* What this task involves *
An exact copy of all records is expected, minus the images.

# # #

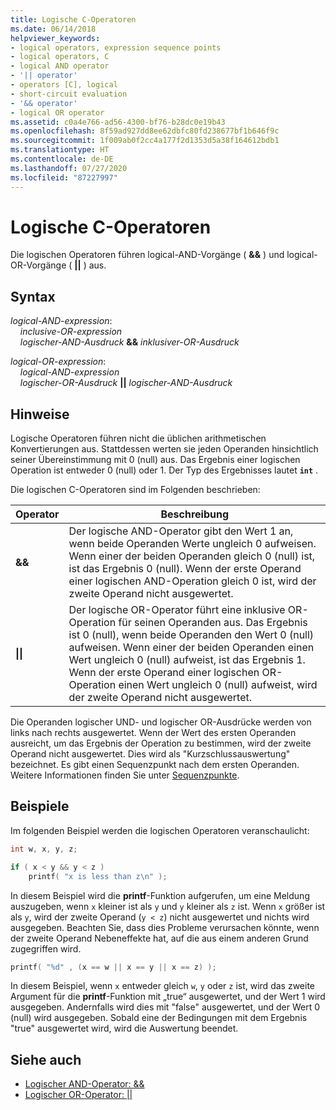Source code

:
 ```yaml
---
title: Logische C-Operatoren
ms.date: 06/14/2018
helpviewer_keywords:
- logical operators, expression sequence points
- logical operators, C
- logical AND operator
- '|| operator'
- operators [C], logical
- short-circuit evaluation
- '&& operator'
- logical OR operator
ms.assetid: c0a4e766-ad56-4300-bf76-b28dc0e19b43
ms.openlocfilehash: 8f59ad927dd8ee62dbfc80fd238677bf1b646f9c
ms.sourcegitcommit: 1f009ab0f2cc4a177f2d1353d5a38f164612bdb1
ms.translationtype: HT
ms.contentlocale: de-DE
ms.lasthandoff: 07/27/2020
ms.locfileid: "87227997"
---
```

# <a name="c-logical-operators"></a>Logische C-Operatoren

Die logischen Operatoren führen logical-AND-Vorgänge ( **&&** ) und logical-OR-Vorgänge ( **||** ) aus.

## <a name="syntax"></a>Syntax

*logical-AND-expression*:<br/>
&nbsp;&nbsp;&nbsp;&nbsp;*inclusive-OR-expression*<br/>
&nbsp;&nbsp;&nbsp;&nbsp;*logischer-AND-Ausdruck*  **&&**  *inklusiver-OR-Ausdruck*

*logical-OR-expression*:<br/>
&nbsp;&nbsp;&nbsp;&nbsp;*logical-AND-expression*<br/>
&nbsp;&nbsp;&nbsp;&nbsp;*logischer-OR-Ausdruck*  **&#124;&#124;**  *logischer-AND-Ausdruck*

## <a name="remarks"></a>Hinweise

Logische Operatoren führen nicht die üblichen arithmetischen Konvertierungen aus. Stattdessen werten sie jeden Operanden hinsichtlich seiner Übereinstimmung mit 0 (null) aus. Das Ergebnis einer logischen Operation ist entweder 0 (null) oder 1. Der Typ des Ergebnisses lautet **`int`** .

Die logischen C-Operatoren sind im Folgenden beschrieben:

|Operator|Beschreibung|
|--------------|-----------------|
|**&&**|Der logische AND-Operator gibt den Wert 1 an, wenn beide Operanden Werte ungleich 0 aufweisen. Wenn einer der beiden Operanden gleich 0 (null) ist, ist das Ergebnis 0 (null). Wenn der erste Operand einer logischen AND-Operation gleich 0 ist, wird der zweite Operand nicht ausgewertet.|
|**&#124;&#124;**|Der logische OR-Operator führt eine inklusive OR-Operation für seinen Operanden aus. Das Ergebnis ist 0 (null), wenn beide Operanden den Wert 0 (null) aufweisen. Wenn einer der beiden Operanden einen Wert ungleich 0 (null) aufweist, ist das Ergebnis 1. Wenn der erste Operand einer logischen OR-Operation einen Wert ungleich 0 (null) aufweist, wird der zweite Operand nicht ausgewertet.|

Die Operanden logischer UND- und logischer OR-Ausdrücke werden von links nach rechts ausgewertet. Wenn der Wert des ersten Operanden ausreicht, um das Ergebnis der Operation zu bestimmen, wird der zweite Operand nicht ausgewertet. Dies wird als "Kurzschlussauswertung" bezeichnet. Es gibt einen Sequenzpunkt nach dem ersten Operanden. Weitere Informationen finden Sie unter [Sequenzpunkte](../c-language/c-sequence-points.md).

## <a name="examples"></a>Beispiele

Im folgenden Beispiel werden die logischen Operatoren veranschaulicht:

```C
int w, x, y, z;

if ( x < y && y < z )
    printf( "x is less than z\n" );
```

In diesem Beispiel wird die **printf**-Funktion aufgerufen, um eine Meldung auszugeben, wenn `x` kleiner ist als `y` und `y` kleiner als `z` ist. Wenn `x` größer ist als `y`, wird der zweite Operand (`y < z`) nicht ausgewertet und nichts wird ausgegeben. Beachten Sie, dass dies Probleme verursachen könnte, wenn der zweite Operand Nebeneffekte hat, auf die aus einem anderen Grund zugegriffen wird.

```C
printf( "%d" , (x == w || x == y || x == z) );
```

In diesem Beispiel, wenn `x` entweder gleich `w`, `y` oder `z` ist, wird das zweite Argument für die **printf**-Funktion mit „true“ ausgewertet, und der Wert 1 wird ausgegeben. Andernfalls wird dies mit "false" ausgewertet, und der Wert 0 (null) wird ausgegeben. Sobald eine der Bedingungen mit dem Ergebnis "true" ausgewertet wird, wird die Auswertung beendet.

## <a name="see-also"></a>Siehe auch

- [Logischer AND-Operator: &&](../cpp/logical-and-operator-amp-amp.md)
- [Logischer OR-Operator: &#124;&#124;](../cpp/logical-or-operator-pipe-pipe.md)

# # #

* Result of this task *
Source code

:
 ```yaml
---
title: Logische C-Operatoren
ms.date: 06/14/2018
helpviewer_keywords:
- logical operators, expression sequence points
- logical operators, C
- logical AND operator
- '|| operator'
- operators [C], logical
- short-circuit evaluation
- '&& operator'
- logical OR operator
ms.assetid: c0a4e766-ad56-4300-bf76-b28dc0e19b43
ms.openlocfilehash: 8f59ad927dd8ee62dbfc80fd238677bf1b646f9c
ms.sourcegitcommit: 1f009ab0f2cc4a177f2d1353d5a38f164612bdb1
ms.translationtype: HT
ms.contentlocale: de-DE
ms.lasthandoff: 07/27/2020
ms.locfileid: "87227997"
---
```

# <a name="c-logical-operators"></a>Logische C-Operatoren

Die logischen Operatoren führen logical-AND-Vorgänge ( **&&** ) und logical-OR-Vorgänge ( **||** ) aus.

## <a name="syntax"></a>Syntax

*logical-AND-expression*:<br/>
&nbsp;&nbsp;&nbsp;&nbsp;*inclusive-OR-expression*<br/>
&nbsp;&nbsp;&nbsp;&nbsp;*logischer-AND-Ausdruck*  **&&**  *inklusiver-OR-Ausdruck*

*logical-OR-expression*:<br/>
&nbsp;&nbsp;&nbsp;&nbsp;*logical-AND-expression*<br/>
&nbsp;&nbsp;&nbsp;&nbsp;*logischer-OR-Ausdruck*  **&#124;&#124;**  *logischer-AND-Ausdruck*

## <a name="remarks"></a>Hinweise

Logische Operatoren führen nicht die üblichen arithmetischen Konvertierungen aus. Stattdessen werten sie jeden Operanden hinsichtlich seiner Übereinstimmung mit 0 (null) aus. Das Ergebnis einer logischen Operation ist entweder 0 (null) oder 1. Der Typ des Ergebnisses lautet **`int`** .

Die logischen C-Operatoren sind im Folgenden beschrieben:

|Operator|Beschreibung|
|--------------|-----------------|
|**&&**|Der logische AND-Operator gibt den Wert 1 an, wenn beide Operanden Werte ungleich 0 aufweisen. Wenn einer der beiden Operanden gleich 0 (null) ist, ist das Ergebnis 0 (null). Wenn der erste Operand einer logischen AND-Operation gleich 0 ist, wird der zweite Operand nicht ausgewertet.|
|**&#124;&#124;**|Der logische OR-Operator führt eine inklusive OR-Operation für seinen Operanden aus. Das Ergebnis ist 0 (null), wenn beide Operanden den Wert 0 (null) aufweisen. Wenn einer der beiden Operanden einen Wert ungleich 0 (null) aufweist, ist das Ergebnis 1. Wenn der erste Operand einer logischen OR-Operation einen Wert ungleich 0 (null) aufweist, wird der zweite Operand nicht ausgewertet.|

Die Operanden logischer UND- und logischer OR-Ausdrücke werden von links nach rechts ausgewertet. Wenn der Wert des ersten Operanden ausreicht, um das Ergebnis der Operation zu bestimmen, wird der zweite Operand nicht ausgewertet. Dies wird als "Kurzschlussauswertung" bezeichnet. Es gibt einen Sequenzpunkt nach dem ersten Operanden. Weitere Informationen finden Sie unter [Sequenzpunkte](../c-language/c-sequence-points.md).

## <a name="examples"></a>Beispiele

Im folgenden Beispiel werden die logischen Operatoren veranschaulicht:

```C
int w, x, y, z;

if ( x < y && y < z )
    printf( "x is less than z\n" );
```

In diesem Beispiel wird die **printf**-Funktion aufgerufen, um eine Meldung auszugeben, wenn `x` kleiner ist als `y` und `y` kleiner als `z` ist. Wenn `x` größer ist als `y`, wird der zweite Operand (`y < z`) nicht ausgewertet und nichts wird ausgegeben. Beachten Sie, dass dies Probleme verursachen könnte, wenn der zweite Operand Nebeneffekte hat, auf die aus einem anderen Grund zugegriffen wird.

```C
printf( "%d" , (x == w || x == y || x == z) );
```

In diesem Beispiel, wenn `x` entweder gleich `w`, `y` oder `z` ist, wird das zweite Argument für die **printf**-Funktion mit „true“ ausgewertet, und der Wert 1 wird ausgegeben. Andernfalls wird dies mit "false" ausgewertet, und der Wert 0 (null) wird ausgegeben. Sobald eine der Bedingungen mit dem Ergebnis "true" ausgewertet wird, wird die Auswertung beendet.

## <a name="see-also"></a>Siehe auch

- [Logischer AND-Operator: &&](../cpp/logical-and-operator-amp-amp.md)
- [Logischer OR-Operator: &#124;&#124;](../cpp/logical-or-operator-pipe-pipe.md)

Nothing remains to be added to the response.